The Nasdaq 100 closed at 15,005, a gain of 0.8%. The rally was the 12th advance in 14 days. And unlike Tuesday when big capitalization tech stocks succumbed to profit-taking, the rally yesterday was concentrated on those issues.

Nvidia (NVDA) soared 4.8% to a record high. Shares of the artificial intelligence silicon leader are up 52% during the past month, and 194% year-to-date. More importantly, the gains on Wednesday came even after Advanced Micro Devices (AMD) announced a competing AI chip. It’s easy to see what is happening.

Professional money managers are flocking to tech leaders for fear of missing out on the rally and falling further behind the benchmark NDX. It is a frenzy, all to the detriment of naysaying bears.

History suggests there will be a pullback. So many investors can’t all be right concurrently. However, bears are in a bind. Pros are blowing up their shorts, and buying tech leaders into every decline. This is a classic blow-off move higher, and it could last a while.

The NDX has support at 14,700, then 14,302, the rising 20-day moving average. There is no important resistance until 15,265.

The NDX Loop: Members earned an overall profit of 16.5% by buying ProShares Ultra QQQ (QLD), a 2x leveraged Nasdaq 100 fund, on May second and then selling in halves higher for gains of 10.6% and 22.4%. Let’s try to do that again. I’m hunting for a new low-risk entry.

Behind the Headlines: The Dow fell 0.7% to 33,979.3, while the Nasdaq Composite rose 0.4% to 13,626.5. Among sectors, energy, and health care led the decliners, while technology saw the biggest gain, up 1.1%. Breadth favored decliners five-three. There were 115 new lows vs 594 new highs.

The Federal Open Market Committee held interest rates steady at 5% to 5.25%, ending a series of rate hikes that started in March last year.

"Holding the target range steady at this meeting allows the committee to assess additional information and its implications for monetary policy," the FOMC said in a statement Wednesday after its two-day meeting.
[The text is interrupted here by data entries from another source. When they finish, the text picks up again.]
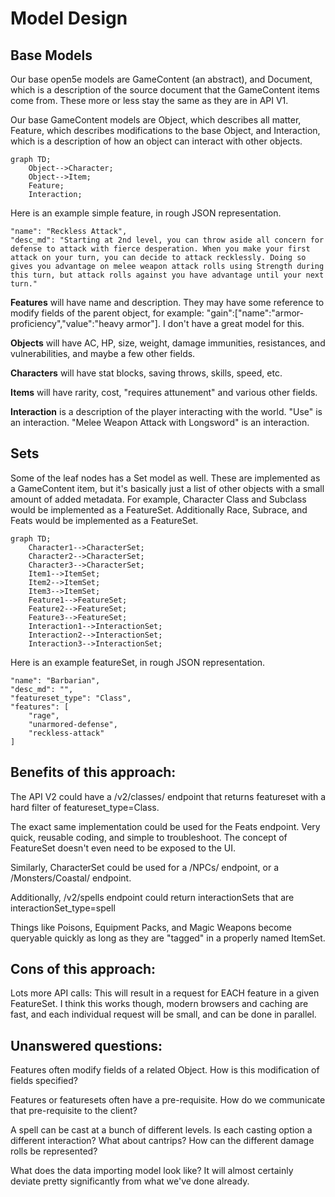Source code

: # Model Design

## Base Models
Our base open5e models are GameContent (an abstract), and Document, which is a description of the source document that the GameContent items come from. These more or less stay the same as they are in API V1.

Our base GameContent models are Object, which describes all matter, Feature, which describes modifications to the base Object, and Interaction, which is a description of how an object can interact with other objects.

```mermaid
graph TD;
    Object-->Character;
    Object-->Item;
    Feature;
    Interaction;
```
Here is an example simple feature, in rough JSON representation.

```
"name": "Reckless Attack",
"desc_md": "Starting at 2nd level, you can throw aside all concern for defense to attack with fierce desperation. When you make your first attack on your turn, you can decide to attack recklessly. Doing so gives you advantage on melee weapon attack rolls using Strength during this turn, but attack rolls against you have advantage until your next turn."
```

**Features** will have name and description. They may have some reference to modify fields of the parent object, for example:
"gain":["name":"armor-proficiency","value":"heavy armor"]. I don't have a great model for this.

**Objects** will have AC, HP, size, weight, damage immunities, resistances, and vulnerabilities, and maybe a few other fields.

**Characters** will have stat blocks, saving throws, skills, speed, etc.

**Items** will have rarity, cost, "requires attunement" and various other fields.

**Interaction** is a description of the player interacting with the world. "Use" is an interaction. "Melee Weapon Attack with Longsword" is an interaction.

## Sets
Some of the leaf nodes has a Set model as well. These are implemented as a GameContent item, but it's basically just a list of other objects with a small amount of added metadata. For example, Character Class and Subclass would be implemented as a FeatureSet. Additionally Race, Subrace, and Feats would be implemented as a FeatureSet.

```mermaid
graph TD;
    Character1-->CharacterSet;
    Character2-->CharacterSet;
    Character3-->CharacterSet;
    Item1-->ItemSet;
    Item2-->ItemSet;
    Item3-->ItemSet;
    Feature1-->FeatureSet;
    Feature2-->FeatureSet;
    Feature3-->FeatureSet;
    Interaction1-->InteractionSet;
    Interaction2-->InteractionSet;
    Interaction3-->InteractionSet;
```

Here is an example featureSet, in rough JSON representation.

```
"name": "Barbarian",
"desc_md": "",
"featureset_type": "Class",
"features": [
    "rage",
    "unarmored-defense",
    "reckless-attack"
]
```

## Benefits of this approach:
The API V2 could have a /v2/classes/ endpoint that returns featureset with a hard filter of featureset_type=Class.

The exact same implementation could be used for the Feats endpoint. Very quick, reusable coding, and simple to troubleshoot. The concept of FeatureSet doesn't even need to be exposed to the UI.

Similarly, CharacterSet could be used for a /NPCs/ endpoint, or a /Monsters/Coastal/ endpoint.

Additionally, /v2/spells endpoint could return interactionSets that are interactionSet_type=spell

Things like Poisons, Equipment Packs, and Magic Weapons become queryable quickly as long as they are "tagged" in a properly named ItemSet.

## Cons of this approach:
Lots more API calls: This will result in a request for EACH feature in a given FeatureSet. I think this works though, modern browsers and caching are fast, and each individual request will be small, and can be done in parallel.

## Unanswered questions:
Features often modify fields of a related Object. How is this modification of fields specified?

Features or featuresets often have a pre-requisite. How do we communicate that pre-requisite to the client?

A spell can be cast at a bunch of different levels. Is each casting option a different interaction? What about cantrips? How can the different damage rolls be represented?

What does the data importing model look like? It will almost certainly deviate pretty significantly from what we've done already.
Fed Chair Jerome Powell said in a press conference after the meeting that "nearly all" committee members expected that further policy tightening will be needed in 2023 to bring inflation down.

The FOMC's updated Summary of Economic Projections showed revisions to several key components, including an increase in its 2023 median funds rate to 5.6% from 5.1% projected in March. Committee members raised the median rate for 2024 to 4.6% from 4.3% and the 2025 rate to 3.4% from 3.1%.

In economic news, the annual producer price index advanced at an annual rate of 1.1% last month, following a 2.3% gain in April, the Bureau of Labor Statistics reported. May saw the smallest annual increase since December 2020, Stifel said in a note. The consensus on Econoday was for a 1.6% rise. Sequentially, PPI fell 0.3% last month, following a 0.2% gain in April and compared with Wall Street's view of a 0.1% drop. In total, a solid session for news.